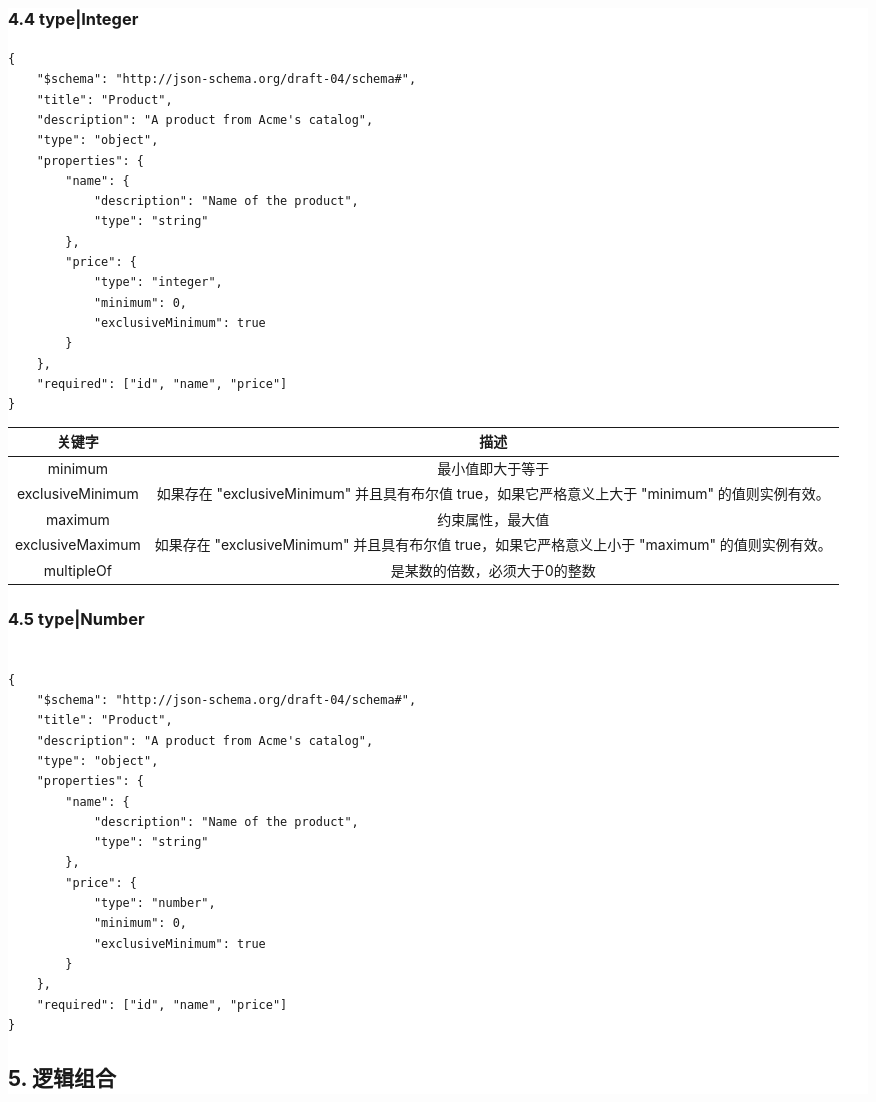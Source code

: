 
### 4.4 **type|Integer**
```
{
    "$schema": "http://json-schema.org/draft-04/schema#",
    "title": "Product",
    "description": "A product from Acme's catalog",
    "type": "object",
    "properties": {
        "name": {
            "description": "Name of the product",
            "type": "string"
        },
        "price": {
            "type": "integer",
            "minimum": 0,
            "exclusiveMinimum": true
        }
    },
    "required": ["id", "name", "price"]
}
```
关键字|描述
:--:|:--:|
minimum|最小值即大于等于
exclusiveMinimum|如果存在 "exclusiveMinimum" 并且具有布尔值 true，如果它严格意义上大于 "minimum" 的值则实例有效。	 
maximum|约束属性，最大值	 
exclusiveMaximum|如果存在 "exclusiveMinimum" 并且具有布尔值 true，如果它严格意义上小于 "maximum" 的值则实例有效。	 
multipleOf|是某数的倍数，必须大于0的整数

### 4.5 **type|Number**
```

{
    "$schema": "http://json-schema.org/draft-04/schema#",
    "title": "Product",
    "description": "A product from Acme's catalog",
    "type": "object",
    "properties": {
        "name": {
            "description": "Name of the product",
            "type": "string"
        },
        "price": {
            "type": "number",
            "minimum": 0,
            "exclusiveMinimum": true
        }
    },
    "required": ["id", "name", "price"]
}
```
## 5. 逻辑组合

*What is needed:* Only these lines belong in the answer: the first line of the listing above through the line holding "minimum|最小值即大于等于", printed exactly and without pictures.

*Result:*
Source code

: 
### 4.4 **type|Integer**
```
{
    "$schema": "http://json-schema.org/draft-04/schema#",
    "title": "Product",
    "description": "A product from Acme's catalog",
    "type": "object",
    "properties": {
        "name": {
            "description": "Name of the product",
            "type": "string"
        },
        "price": {
            "type": "integer",
            "minimum": 0,
            "exclusiveMinimum": true
        }
    },
    "required": ["id", "name", "price"]
}
```
关键字|描述
:--:|:--:|
minimum|最小值即大于等于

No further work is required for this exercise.